Santiago le extendió la mano y las estrecharon en señal de absoluta complicidad.

-Anoche estaba en mi cuarto, ya estaba dormido, cuando entró

mi viejo.  Me dijo “Ya es hora de que te hagas hombre” y me levantó de la cama. Bajamos a la primera planta, a la sala y me sirvió una copa de Pisco.  “Por tu salud hijo, hoy dejas de ser pito”, brindó. 

Había pasado la media noche y bajamos al sótano de la casa, donde están almacenadas las gaseosas y las maletas, allí en un rincón duerme la Francisca. Mi viejo me llevó al lado de su cama, le arrancó la frazada que la cubría y me dijo: “Hazte hombre, sin miedo”.

El rostro de Martin trató de petrificar una sonrisa y hablaba lento, meditativo. Su mirada se perdió, traspasaba su propio relato, traspasaba a Santiago, al colegio, a todo Lima, llegaba hasta el mar.

Su voz se tornó temblorosa, como que Martín se explicaba a sí mismo lo que su padre le había obligado a hacer la noche anterior, y su voz se debilitaba tratando de crear una narrativa de macho triunfante.

-La chola se hacía la que no quería, pero mi viejo me dio un grito.

“Tíratela, en mi casa no hay maricones”. 

Me subí encima de ella y mi viejo salió del cuarto.

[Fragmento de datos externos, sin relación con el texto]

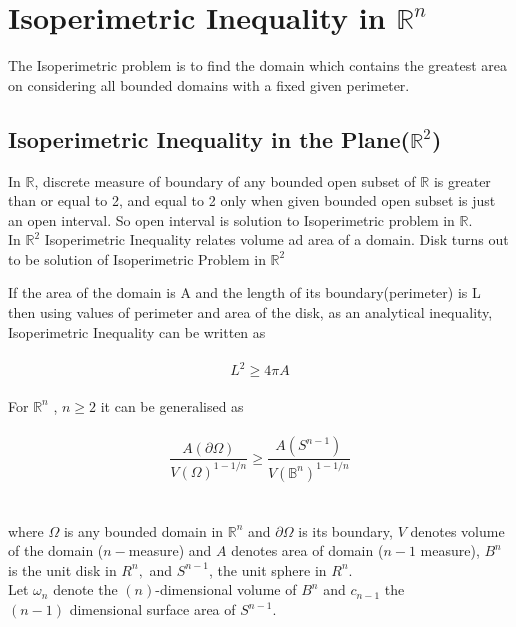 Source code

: \documentclass[oneside]{book}
\begin{document}
	
	
	
	
	
	
	
	
	
	
	
	
	
	
	
	
	
	
	
	
	\chapter{Isoperimetric Inequality in $\mathbb{R}^{n}$} 
	The Isoperimetric problem is to find the domain which contains the greatest area on considering all bounded domains with a fixed given perimeter.
	
	
	
	
	
	\section{\textbf{Isoperimetric Inequality in the Plane($\mathbb{R}^{2}$)}}
	\label{s:2}
	In $\mathbb{R}$, discrete measure of boundary of any bounded open subset of $\mathbb{R}$ is greater than or equal to 2, and equal to 2 only when given bounded open subset is just an open interval. So open interval is solution to Isoperimetric problem in $\mathbb{R}$.\\
	In $\mathbb{R}^{2}$ Isoperimetric Inequality relates volume ad area of a domain. Disk turns out to be solution of Isoperimetric Problem in $\mathbb{R}^{2}$   
	
	If the area of the domain is A and the length of its boundary(perimeter) is L then using values of perimeter and area of the disk,
	as an analytical inequality, Isoperimetric Inequality can be written as \\\\
	\begin{equation}
	\label{eq5}  
	L^{2} \geq 4 \pi A
	\end{equation}
	\\
	For $\mathbb{R}^{n}$ 
	, $n \geq 2$  it can be generalised as
	\\\\
	\begin{equation}
	\label{eq6}  
	\frac{A(\partial \Omega)}{V(\Omega)^{1-1 / n}} \geq \frac{A\left(S^{n-1}\right)}{V\left(\mathbb{B}^{n}\right)^{1-1 / n}}
	\end{equation} \\\\
	where $\Omega$ is any bounded domain in $\mathbb{R}^{n}$ and $\partial \Omega$ is its boundary, $V$ denotes volume of the domain ($n-$measure) and $A$ denotes area of domain ($n-1$ measure), $B^{n}$ is the unit disk in $R^{n},$ and $S^{n-1}$,
	the unit sphere in $R^{n}$.
	\\
	Let $\omega_{n}$ denote the $(n)$-dimensional volume of $B^{n}$ and  $c_{n-1}$ the \\ $(n-1)$ dimensional surface area of $S^{n-1}$. \\
	
\end{document}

Al rato, me subí los pantalones y al subir a la sala, mi padre me dijo:

“Vete a dormir, ya eres un hombre”.

Martín y Santiago bajaron la mirada hacia el suelo, los estudiantes ya habían ingresado a clases, estaban solos en la puerta del colegio.

-O sea que ya no eres virgen- fue lo único que atinó decir.

Una lágrima en la mejilla de Martín apareció como una botella mensajera de su alma de niño. Ambos, como hombres, como machos, se quedaron en silencio deseando no estar allí y trataron de cambiar el tema, pero los ojos de Martín le contaban todo:

Que hubiera preferido la nada, hubiera preferido ser maricón, tal vez hubiera preferido decepcionar a su viejo, preferido el rechazo de Mónica. hubiera preferido no conocer el olor de la francisca, hubiera preferido no ser un peruano de clase alta y educada en el Perú de los ochenta, hubiera preferido seguir siendo un niño.

Santiago no sabía que durante esos años, varios de sus compañeros del colegio le contarían la misma historia, desde casas diferentes, sus amigos tenían su primera experiencia con una mujer, siempre en secreto, nunca mencionaban las lágrimas de las muchachas, las cholas, las cuales caían en abundancia, formaban riachuelos, y rodaban luego en acequias para juntarse en ríos que llegaban al mar. En los últimos años del colegio, olas de lágrimas se acercaban a él y a sus compañeros de camisas blancas y almas de gaviotas que huían de la violencia. Nunca se hizo hombre, pero supo la razón por la cual Lima fue construida frente al mar.